If a line in the data below contains the word "read", copy it out.

=== Data shown ===

Segment Open

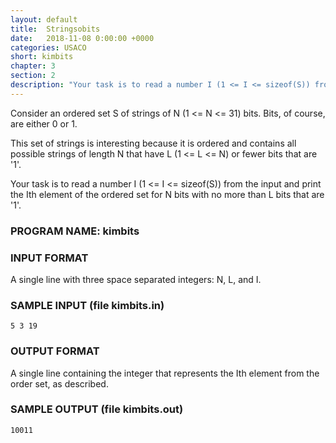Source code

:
 ```yaml
---
layout: default
title:  Stringsobits
date:   2018-11-08 0:00:00 +0000
categories: USACO
short: kimbits
chapter: 3
section: 2
description: "Your task is to read a number I (1 <= I <= sizeof(S)) from the input and print the Ith element of the ordered set for N bits with no more than L bits that are '1'."
---
```


Consider an ordered set S of strings of N (1 <= N <= 31) bits. Bits, of course, are either 0 or 1.

This set of strings is interesting because it is ordered and contains all possible strings of length N that have L (1 <= L <= N) or fewer bits that are '1'.

Your task is to read a number I (1 <= I <= sizeof(S)) from the input and print the Ith element of the ordered set for N bits with no more than L bits that are '1'.

### PROGRAM NAME: kimbits

### INPUT FORMAT

A single line with three space separated integers: N, L, and I.

### SAMPLE INPUT (file kimbits.in)

```none
5 3 19
```

### OUTPUT FORMAT

A single line containing the integer that represents the Ith element from the order set, as described.

### SAMPLE OUTPUT (file kimbits.out)

```none
10011
```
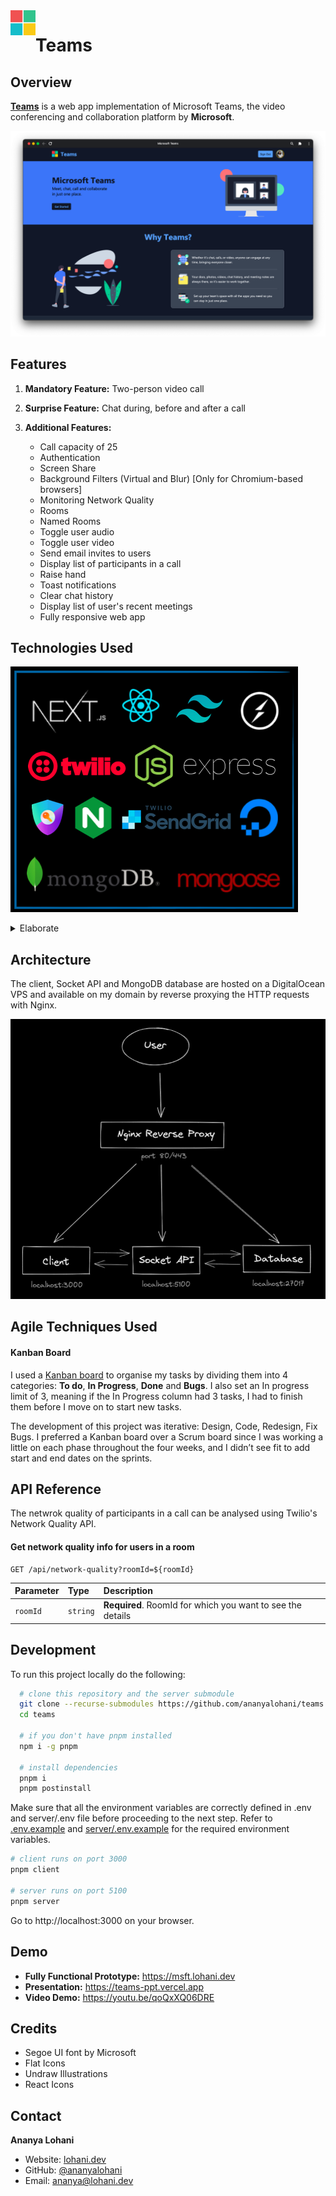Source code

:<img align="left" width=40 height=40 src="public/images/msft_logo.png" alt="Teams">

# Teams

<!--
<div align="center">
  <h3>
    <a href="https://msft.lohani.dev/">
      Demo
    </a>
    <span> | </span>
    <a href="https://github.com/ananyalohani/teams">
      Code
    </a>
    <span> | </span>
    <a href="https://github.com/users/ananyalohani/projects/2">
      Agile Board
    </a>
  </h3>
</div> -->

## Overview

[**Teams**](https://msft.lohani.dev) is a web app implementation of Microsoft Teams, the video conferencing and collaboration platform by **Microsoft**.

![Teams](public/images/homepage-screenshot.png)

## Features

1. **Mandatory Feature:** Two-person video call

2. **Surprise Feature:** Chat during, before and after a call

3. **Additional Features:**
   - Call capacity of 25
   - Authentication
   - Screen Share
   - Background Filters (Virtual and Blur) [Only for Chromium-based browsers]
   - Monitoring Network Quality
   - Rooms
   - Named Rooms
   - Toggle user audio
   - Toggle user video
   - Send email invites to users
   - Display list of participants in a call
   - Raise hand
   - Toast notifications
   - Clear chat history
   - Display list of user's recent meetings
   - Fully responsive web app

## Technologies Used

![tech_stack](public/images/tech_stack.png)

<details>

<summary>
Elaborate
</summary>

#### Frontend

- React
- Next.js
- Tailwind CSS

#### Video Call and Chat

- Twilio Programmable Video
- Socket.io

#### Backend

- NodeJS
- Express

#### Database

- MongoDB
- Mongoose

#### Other Libraries

- NextAuth.js
- SendGrid
- Twilio Network Quality API
- Twilio Video Processors API

</details>

## Architecture

The client, Socket API and MongoDB database are hosted on a DigitalOcean VPS and available on my domain by reverse proxying the HTTP requests with Nginx.

![architecture](public/images/architecture.png)

## Agile Techniques Used

#### Kanban Board

I used a [Kanban board](<(https://github.com/users/ananyalohani/projects/2)>) to organise my tasks by dividing them into 4 categories: **To do**, **In Progress**, **Done** and **Bugs**. I also set an In progress limit of 3, meaning if the In Progress column had 3 tasks, I had to finish them before I move on to start new tasks.

The development of this project was iterative: Design, Code, Redesign, Fix Bugs. I preferred a Kanban board over a Scrum board since I was working a little on each phase throughout the four weeks, and I didn’t see fit to add start and end dates on the sprints.

## API Reference

The netwrok quality of participants in a call can be analysed using Twilio's Network Quality API.

#### Get network quality info for users in a room

```http
GET /api/network-quality?roomId=${roomId}
```

| Parameter | Type     | Description                                                |
| :-------- | :------- | :--------------------------------------------------------- |
| `roomId`  | `string` | **Required**. RoomId for which you want to see the details |

## Development

To run this project locally do the following:

```bash
  # clone this repository and the server submodule
  git clone --recurse-submodules https://github.com/ananyalohani/teams.git
  cd teams

  # if you don't have pnpm installed
  npm i -g pnpm

  # install dependencies
  pnpm i
  pnpm postinstall
```

Make sure that all the environment variables are correctly defined in .env and server/.env file before proceeding to the next step. Refer to [.env.example](.env.example) and [server/.env.example](server/.env.example) for the required environment variables.

```bash
# client runs on port 3000
pnpm client

# server runs on port 5100
pnpm server
```

Go to http://localhost:3000 on your browser.

## Demo

- **Fully Functional Prototype:** https://msft.lohani.dev
- **Presentation:** https://teams-ppt.vercel.app
- **Video Demo:** https://youtu.be/qoQxXQ06DRE

## Credits

- Segoe UI font by Microsoft
- Flat Icons
- Undraw Illustrations
- React Icons

## Contact

**Ananya Lohani**

- Website: [lohani.dev](https://lohani.dev/)
- GitHub: [@ananyalohani](https://github.com/ananyalohani/)
- Email: [ananya@lohani.dev](mailto:ananya@lohani.dev)
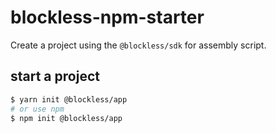 # blockless-npm-starter

Create a project using the `@blockless/sdk` for assembly script.

## start a project

```bash
$ yarn init @blockless/app
# or use npm
$ npm init @blockless/app
```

Segment Closed

=== Written answer ===
description: "Your task is to read a number I (1 <= I <= sizeof(S)) from the input and print the Ith element of the ordered set for N bits with no more than L bits that are '1'."
Your task is to read a number I (1 <= I <= sizeof(S)) from the input and print the Ith element of the ordered set for N bits with no more than L bits that are '1'.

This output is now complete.